# Fixed Bladed Knife



## Bones (Jun 28, 2007)

I had about a five or six inch fix bladed knife that Buckmasters gave as a promotion.  It was the best knife that I ever used for skinning a deer.  It is lost and was wondering and asking for recommendations on a new knife.  I like fixed blade and not real big.

Bones


----------



## MrgreenJeans (Jun 29, 2007)

randall,

It will actually go up in value


----------



## RJY66 (Jun 29, 2007)

Try one of these....

http://www.barkriverknifetool.com/

They have a convex ground blade which means you sharpen them by stropping them on a piece of leather or sandpaper like an old timey barber would his straight razor.  All you have to do is strop it a few times between deer.  They are wonderful tools.  

Mine is like this....but with a plain micarta handle

http://www.barkriverknifetool.com/professional/highlandspecial/index.html#


----------



## Lead Poison (Jun 29, 2007)

Bones said:


> I had about a five or six inch fix bladed knife that Buckmasters gave as a promotion.  It was the best knife that I ever used for skinning a deer.  It is lost and was wondering and asking for recommendations on a new knife.  I like fixed blade and not real big.
> 
> Bones



I believe the knife you had from Buckmasters was made by Western. I have used Western brand knives for many years and they have been excellent! Mine have stainless blades with a gut hook and a black rubber handle. 

Check the Western Knives website www.knifecenter.com/kc_new/store_detail.html?s=WW1810; I believe they carry the Western skinning knive you're looking for.


----------



## Nitro (Jul 5, 2007)

www.hendrixknives.com

Might as well buy the best.

I really think highly of Wayne's knives. They will last a lifetime.


----------



## Nicodemus (Jul 5, 2007)

agarr said:


> www.hendrixknives.com
> 
> Might as well buy the best.
> 
> I really think highly of Wayne's knives. They will last a lifetime.



Model #10 and Model #16 have some strong potential. Those are fine lookin` knives.


----------



## dunn1970 (Jul 6, 2007)

Try knives of alaska.  Best hunting knives I have ever used.
go to their website and order online or to bass pro shop.


----------



## Nitro (Jul 7, 2007)

Nicodemus- Hendrix blades are the three on the right-  (L-R)
Mexican Ironwood, Ivory Micarta, Linen Micarta

Great blade design and excellent workmanship. Wayne makes awesome knives.


----------



## Nicodemus (Jul 8, 2007)

I agree Agarr! You have excellent taste in knives!  That little ivory micarta is a darlin` for sure!!


----------



## Handgunner (Jul 8, 2007)

nicodemus said:


> I agree Agarr! You have excellent taste in knives!  That little ivory micarta is a darlin` for sure!!
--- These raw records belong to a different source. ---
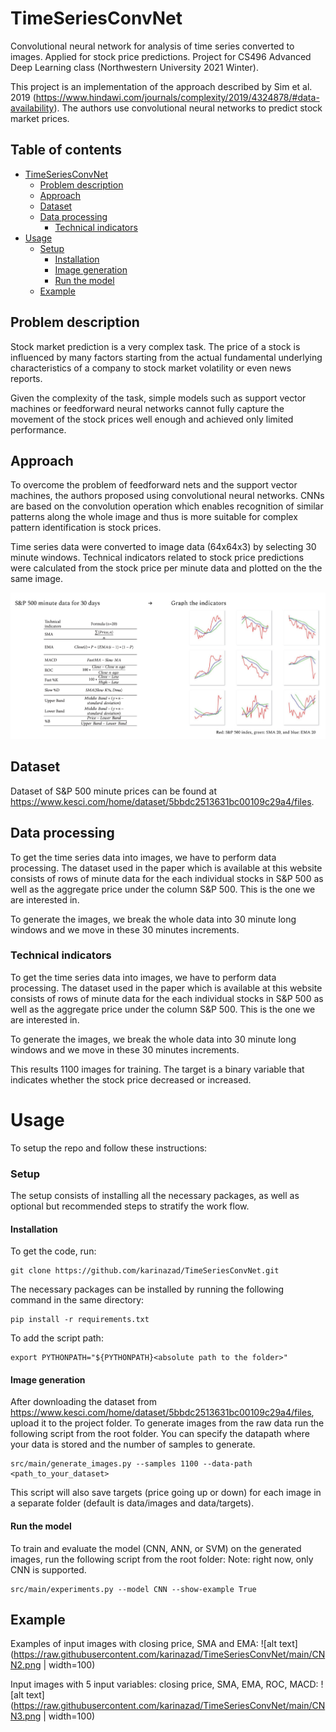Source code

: # TimeSeriesConvNet
Convolutional neural network for analysis of time series converted to images. Applied for stock price predictions. 
Project for CS496 Advanced Deep Learning class (Northwestern University 2021 Winter). 

This project is an implementation of the approach described by Sim et al. 2019 (https://www.hindawi.com/journals/complexity/2019/4324878/#data-availability). The authors use convolutional neural networks to predict stock market prices.

## Table of contents
- [TimeSeriesConvNet](#timeseriesconvnet)
  * [Problem description](#problem-description)
  * [Approach](#approach)
  * [Dataset](#dataset)
  * [Data processing](#data-processing)
    + [Technical indicators](#technical-indicators)
- [Usage](#usage)
    + [Setup](#setup)
      - [Installation](#installation)
      - [Image generation](#image-generation)
      - [Run the model](#run-the-model)
  * [Example](#example)

## Problem description
Stock market prediction is a very complex task. The price of a stock is influenced by many factors starting from the actual fundamental underlying characteristics of a company to stock market volatility or even news reports. 

Given the complexity of the task, simple models such as support vector machines or feedforward neural networks cannot fully capture the movement of the stock prices well enough and achieved only limited performance. 

## Approach
To overcome the problem of feedforward nets and the support vector machines, the authors proposed using convolutional neural networks. CNNs are based on the convolution operation which enables recognition of similar patterns along the whole image and thus is more suitable for complex pattern identification is stock prices. 

Time series data were converted to image data (64x64x3) by selecting 30 minute windows. Technical indicators related to stock price predictions were calculated from the stock price per minute data and plotted on the the same image.

![alt text](https://raw.githubusercontent.com/karinazad/TimeSeriesConvNet/main/approach.png)


## Dataset
Dataset of S&P 500 minute prices can be found at https://www.kesci.com/home/dataset/5bbdc2513631bc00109c29a4/files. 

## Data processing
To get the time series data into images, we have to perform data processing. The dataset used in the paper which is available at this website consists of rows of minute data for the each individual stocks in S&P 500 as well as the aggregate price under the column S&P 500. This is the one we are interested in. 

To generate the images, we break the whole data into 30 minute long windows and we move in these 30 minutes increments.

### Technical indicators
To get the time series data into images, we have to perform data processing. The dataset used in the paper which is available at this website consists of rows of minute data for the each individual stocks in S&P 500 as well as the aggregate price under the column S&P 500. This is the one we are interested in. 

To generate the images, we break the whole data into 30 minute long windows and we move in these 30 minutes increments.

This results 1100 images for training.
The target is a binary variable that indicates whether the stock price decreased or increased.


# Usage

To setup the repo and follow these instructions:

### Setup 

The setup consists of installing all the necessary packages, as well as optional but recommended steps to stratify the 
work flow.

#### Installation
To get the code, run:

    git clone https://github.com/karinazad/TimeSeriesConvNet.git

The necessary packages can be installed by running the following command in the same directory:

    pip install -r requirements.txt
    
To add the script path:

    export PYTHONPATH="${PYTHONPATH}<absolute path to the folder>"

#### Image generation

After downloading the dataset from  https://www.kesci.com/home/dataset/5bbdc2513631bc00109c29a4/files, upload it to the project folder. 
To generate images from the raw data run the following script from the root folder. You can specify the datapath where your data is stored and the number of samples to generate.

    src/main/generate_images.py --samples 1100 --data-path <path_to_your_dataset>
    
This script will also save targets (price going up or down) for each image in a separate folder (default is data/images and data/targets). 

    
#### Run the model

To train and evaluate the model (CNN, ANN, or SVM) on the generated images, run the following script from the root folder:
Note: right now, only CNN is supported.

    src/main/experiments.py --model CNN --show-example True
   
    
## Example

Examples of input images with closing price, SMA and EMA:
![alt text](https://raw.githubusercontent.com/karinazad/TimeSeriesConvNet/main/CNN2.png | width=100)

Input images with 5 input variables: closing price, SMA, EMA, ROC, MACD:
![alt text](https://raw.githubusercontent.com/karinazad/TimeSeriesConvNet/main/CNN3.png | width=100)


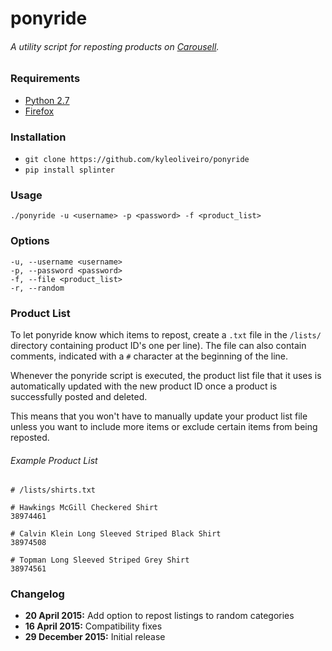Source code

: # ponyride

###### A utility script for reposting products on [Carousell](https://carousell.com).

### Requirements
* [Python 2.7](https://www.python.org/downloads/)
* [Firefox](http://firefox.com/)

### Installation
* `git clone https://github.com/kyleoliveiro/ponyride`
* `pip install splinter`

### Usage
`./ponyride -u <username> -p <password> -f <product_list>`

### Options
	-u, --username <username>
	-p, --password <password>
	-f, --file <product_list>
	-r, --random

### Product List
To let ponyride know which items to repost, create a `.txt` file in the `/lists/` directory containing product ID's one per line). The file can also contain comments, indicated with a `#` character at the beginning of the line.

Whenever the ponyride script is executed, the product list file that it uses is automatically updated with the new product ID once a product is successfully posted and deleted.

This means that you won't have to manually update your product list file unless you want to include more items or exclude certain items from being reposted.

###### Example Product List

	# /lists/shirts.txt

	# Hawkings McGill Checkered Shirt
	38974461

	# Calvin Klein Long Sleeved Striped Black Shirt
	38974508

	# Topman Long Sleeved Striped Grey Shirt
	38974561

### Changelog
* **20 April 2015:** Add option to repost listings to random categories
* **16 April 2015:** Compatibility fixes
* **29 December 2015:** Initial release
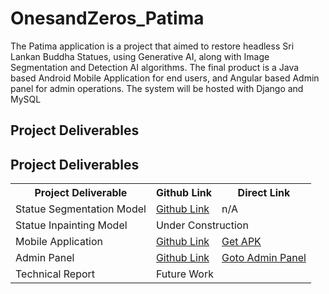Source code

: # OnesandZeros_Patima
The Patima application is a project that aimed to restore headless Sri Lankan Buddha Statues, using Generative AI, along with Image Segmentation and Detection AI algorithms. The final product is a Java based Android Mobile Application for end users, and Angular based Admin panel for admin operations. The system will be hosted with Django and MySQL

<h2>Project Deliverables</h2>

<h2>Project Deliverables</h2>

<table>
    <tr>
        <th>Project Deliverable</th>
        <th>Github Link</th>
        <th>Direct Link</th>
    </tr>
    <tr>
        <td>Statue Segmentation Model</td>
        <td><a href="https://github.com/MalinduLiyanage/Buddha_Statue_Segmentation_UNet">Github Link</a></td>
        <td>n/A</td>
    </tr>
    <tr>
        <td>Statue Inpainting Model</td>
        <td colspan="2">Under Construction</td>
    </tr>
    <tr>
        <td>Mobile Application</td>
        <td><a href="https://github.com/MalinduLiyanage/Patima_App_Android_Java_YOLOv8_Django">Github Link</a></td>
        <td><a href="https://yourdomain.com/mobile-app">Get APK</a></td>
    </tr>
    <tr>
        <td>Admin Panel</td>
        <td><a href="https://github.com/DumiduPramith/patima-backend-django">Github Link</a></td>
        <td><a href="http://140.238.225.128/admin/login">Goto Admin Panel</a></td>
    </tr>
    <tr>
        <td>Technical Report</td>
        <td colspan="2">Future Work</td>
    </tr>
</table>

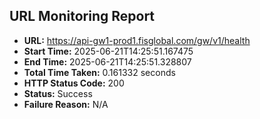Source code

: ## URL Monitoring Report

- **URL:** https://api-gw1-prod1.fisglobal.com/gw/v1/health
- **Start Time:** 2025-06-21T14:25:51.167475
- **End Time:** 2025-06-21T14:25:51.328807
- **Total Time Taken:** 0.161332 seconds
- **HTTP Status Code:** 200
- **Status:** Success
- **Failure Reason:** N/A
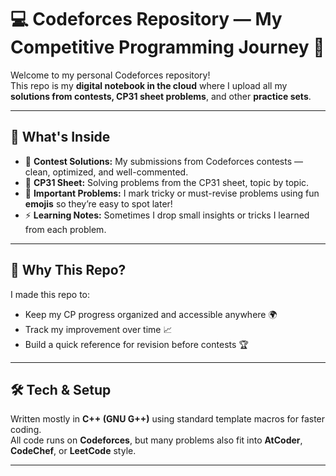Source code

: # 💻 Codeforces Repository — My Competitive Programming Journey 🚀

Welcome to my personal Codeforces repository!  
This repo is my **digital notebook in the cloud** where I upload all my **solutions from contests, CP31 sheet problems**, and other **practice sets**.  

---

## 🧩 What's Inside
- 📝 **Contest Solutions:** My submissions from Codeforces contests — clean, optimized, and well-commented.  
- 📘 **CP31 Sheet:** Solving problems from the CP31 sheet, topic by topic.  
- 🌟 **Important Problems:** I mark tricky or must-revise problems using fun **emojis** so they’re easy to spot later!  
- ⚡ **Learning Notes:** Sometimes I drop small insights or tricks I learned from each problem.

---

## 🎯 Why This Repo?
I made this repo to:
- Keep my CP progress organized and accessible anywhere 🌍  
- Track my improvement over time 📈  
- Build a quick reference for revision before contests 🏆  

---

## 🛠️ Tech & Setup
Written mostly in **C++ (GNU G++)** using standard template macros for faster coding.  
All code runs on **Codeforces**, but many problems also fit into **AtCoder**, **CodeChef**, or **LeetCode** style.

---

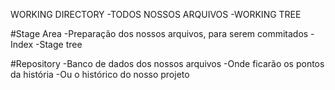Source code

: WORKING DIRECTORY
-TODOS NOSSOS ARQUIVOS
-WORKING TREE

#Stage Area
-Preparação dos nossos arquivos, para serem commitados
-Index
-Stage tree

#Repository
-Banco de dados dos nossos arquivos
-Onde ficarão os pontos da história
-Ou o histórico do nosso projeto
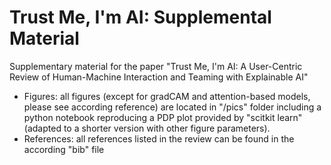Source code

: # Trust Me, I'm AI: Supplemental Material
Supplementary material for the paper "Trust Me, I'm AI: A User-Centric Review of Human-Machine Interaction and Teaming with Explainable AI" 

- Figures: all figures (except for gradCAM and attention-based models, please see according reference) are located in "/pics" folder including a python notebook reproducing a PDP plot provided by "scitkit learn" (adapted to a shorter version with other figure parameters).
- References: all references listed in the review can be found in the according "bib" file
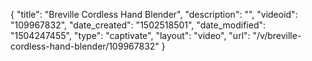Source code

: {
    "title": "Breville Cordless Hand Blender",
    "description": "",
    "videoid": "109967832",
    "date_created": "1502518501",
    "date_modified": "1504247455",
    "type": "captivate",
    "layout": "video",
    "url": "\/v\/breville-cordless-hand-blender\/109967832"
}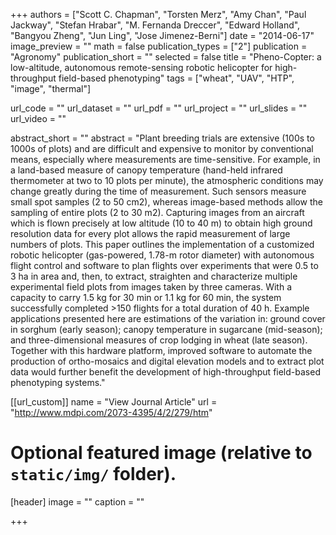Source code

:+++
authors = ["Scott C. Chapman", "Torsten Merz", "Amy Chan", "Paul Jackway", "Stefan Hrabar", "M. Fernanda Dreccer", "Edward Holland", "Bangyou Zheng", "Jun Ling", "Jose Jimenez-Berni"]
date = "2014-06-17"
image_preview = ""
math = false
publication_types = ["2"]
publication = "Agronomy"
publication_short = ""
selected = false
title = "Pheno-Copter: a low-altitude, autonomous remote-sensing robotic helicopter for high-throughput field-based phenotyping"
tags = ["wheat", "UAV", "HTP", "image", "thermal"]

url_code = ""
url_dataset = ""
url_pdf = ""
url_project = ""
url_slides = ""
url_video = ""

abstract_short = ""
abstract = "Plant breeding trials are extensive (100s to 1000s of plots) and are difficult and expensive to monitor by conventional means, especially where measurements are time-sensitive. For example, in a land-based measure of canopy temperature (hand-held infrared thermometer at two to 10 plots per minute), the atmospheric conditions may change greatly during the time of measurement. Such sensors measure small spot samples (2 to 50 cm2), whereas image-based methods allow the sampling of entire plots (2 to 30 m2). Capturing images from an aircraft which is flown precisely at low altitude (10 to 40 m) to obtain high ground resolution data for every plot allows the rapid measurement of large numbers of plots. This paper outlines the implementation of a customized robotic helicopter (gas-powered, 1.78-m rotor diameter) with autonomous flight control and software to plan flights over experiments that were 0.5 to 3 ha in area and, then, to extract, straighten and characterize multiple experimental field plots from images taken by three cameras. With a capacity to carry 1.5 kg for 30 min or 1.1 kg for 60 min, the system successfully completed >150 flights for a total duration of 40 h. Example applications presented here are estimations of the variation in: ground cover in sorghum (early season); canopy temperature in sugarcane (mid-season); and three-dimensional measures of crop lodging in wheat (late season). Together with this hardware platform, improved software to automate the production of ortho-mosaics and digital elevation models and to extract plot data would further benefit the development of high-throughput field-based phenotyping systems."



[[url_custom]]
name = "View Journal Article"
url = "http://www.mdpi.com/2073-4395/4/2/279/htm"

# Optional featured image (relative to `static/img/` folder).
[header]
image = ""
caption = ""

+++
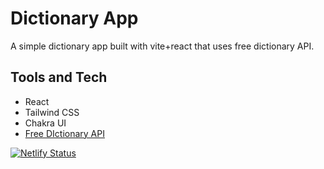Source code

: # Dictionary App

A simple dictionary app built with vite+react that uses free dictionary API.

## Tools and Tech

- React
- Tailwind CSS
- Chakra UI
- [Free DIctionary API](https://dictionaryapi.dev/)

[![Netlify Status](https://api.netlify.com/api/v1/badges/0f418984-4929-459d-8f34-709ebd896815/deploy-status)](https://app.netlify.com/sites/moonlit-sorbet-6b8af5/deploys)
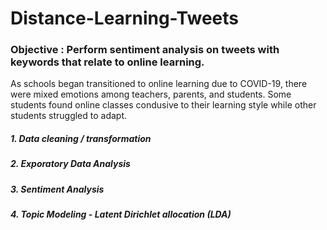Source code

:# Distance-Learning-Tweets

### Objective : Perform sentiment analysis on tweets with keywords that relate to online learning.

As schools began transitioned to online learning due to COVID-19, there were mixed emotions among teachers, parents, and students. Some students found online classes condusive to their learning style while other students struggled to adapt. 

##### 1. Data cleaning / transformation 
##### 2. Exporatory Data Analysis
##### 3. Sentiment Analysis
##### 4. Topic Modeling - Latent Dirichlet allocation (LDA)
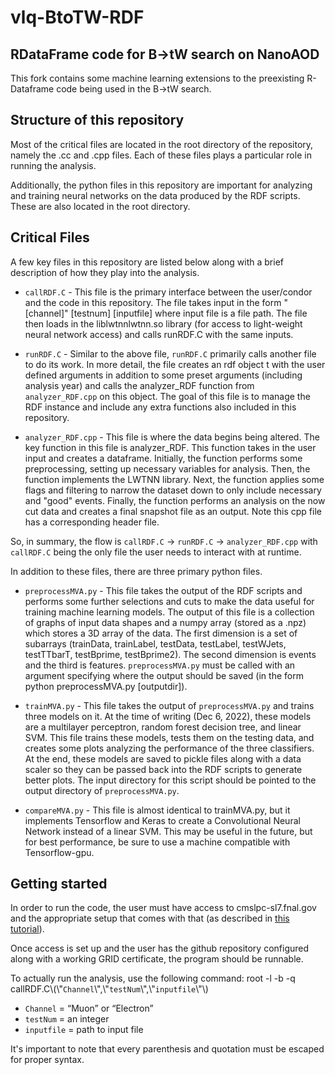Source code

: # vlq-BtoTW-RDF
## RDataFrame code for B->tW search on NanoAOD

This fork contains some machine learning extensions to the preexisting R-Dataframe code being used in the B->tW search. 

## Structure of this repository

Most of the critical files are located in the root directory of the repository, namely the .cc and .cpp files. Each of these files plays a particular role in running the analysis.

Additionally, the python files in this repository are important for analyzing and training neural networks on the data produced by the RDF scripts. These are also located in the root directory. 

## Critical Files

A few key files in this repository are listed below along with a brief description of how they play into the analysis.

- `callRDF.C` - This file is the primary interface between the user/condor and the code in this repository. The file takes input in the form "[channel]" [testnum] [inputfile] where input file is a file path. The file then loads in the liblwtnnlwtnn.so library (for access to light-weight neural network access) and calls runRDF.C with the same inputs.

- `runRDF.C` - Similar to the above file, `runRDF.C` primarily calls another file to do its work. In more detail, the file creates an rdf object t with the user defined arguments in addition to some preset arguments (including analysis year) and calls the analyzer_RDF function from `analyzer_RDF.cpp` on this object. The goal of this file is to manage the RDF instance and include any extra functions also included in this repository.

- `analyzer_RDF.cpp` - This file is where the data begins being altered. The key function in this file is analyzer_RDF. This function takes in the user input and creates a dataframe. Initially, the function performs some preprocessing, setting up necessary variables for analysis. Then, the function implements the LWTNN library. Next, the function applies some flags and filtering to narrow the dataset down to only include necessary and "good" events. Finally, the function performs an analysis on the now cut data and creates a final snapshot file as an output. Note this cpp file has a corresponding header file.

So, in summary, the flow is `callRDF.C` -> `runRDF.C` -> `analyzer_RDF.cpp` with `callRDF.C` being the only file the user needs to interact with at runtime. 

In addition to these files, there are three primary python files.

- `preprocessMVA.py` - This file takes the output of the RDF scripts and performs some further selections and cuts to make the data useful for training machine learning models. The output of this file is a collection of graphs of input data shapes and a numpy array (stored as a .npz) which stores a 3D array of the data. The first dimension is a set of subarrays (trainData, trainLabel, testData, testLabel, testWJets, testTTbarT, testBprime, testBprime2). The second dimension is events and the third is features. `preprocessMVA.py` must be called with an argument specifying where the output should be saved (in the form python preprocessMVA.py [outputdir]).

- `trainMVA.py` - This file takes the output of `preprocessMVA.py` and trains three models on it. At the time of writing (Dec 6, 2022), these models are a multilayer perceptron, random forest decision tree, and linear SVM. This file trains these models, tests them on the testing data, and creates some plots analyzing the performance of the three classifiers. At the end, these models are saved to pickle files along with a data scaler so they can be passed back into the RDF scripts to generate better plots. The input directory for this script should be pointed to the output directory of `preprocessMVA.py`.

- `compareMVA.py` - This file is almost identical to trainMVA.py, but it implements Tensorflow and Keras to create a Convolutional Neural Network instead of a linear SVM. This may be useful in the future, but for best performance, be sure to use a machine compatible with Tensorflow-gpu.

## Getting started

In order to run the code, the user must have access to cmslpc-sl7.fnal.gov and the appropriate setup that comes with that (as described in [this tutorial](https://fnallpc.github.io/cms-das-pre-exercises/01-CMSDataAnalysisSchoolPreExerciseFirstSet/index.html)). 

Once access is set up and the user has the github repository configured along with a working GRID certificate, the program should be runnable.

To actually run the analysis, use the following command: root -l -b -q callRDF.C\\(\\"`Channel`\\",\\"`testNum`\\",\\"`inputfile`\\"\\)

- `Channel` = “Muon” or “Electron”
- `testNum` = an integer
- `inputfile` = path to input file

It's important to note that every parenthesis and quotation must be escaped for proper syntax.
Yes he does! I see we have another drop point fan in the house!


----------



## Handgunner (Jul 8, 2007)

agarr said:


> Nicodemus- Hendrix blades are the three on the right-  (L-R)
> Mexican Ironwood, Ivory Micarta, Linen Micarta
> 
> Great blade design and excellent workmanship. Wayne makes awesome knives.


Who made that beauty 3rd from the left?


----------



## Nitro (Jul 8, 2007)

Handgunner said:


> Who made that beauty 3rd from the left?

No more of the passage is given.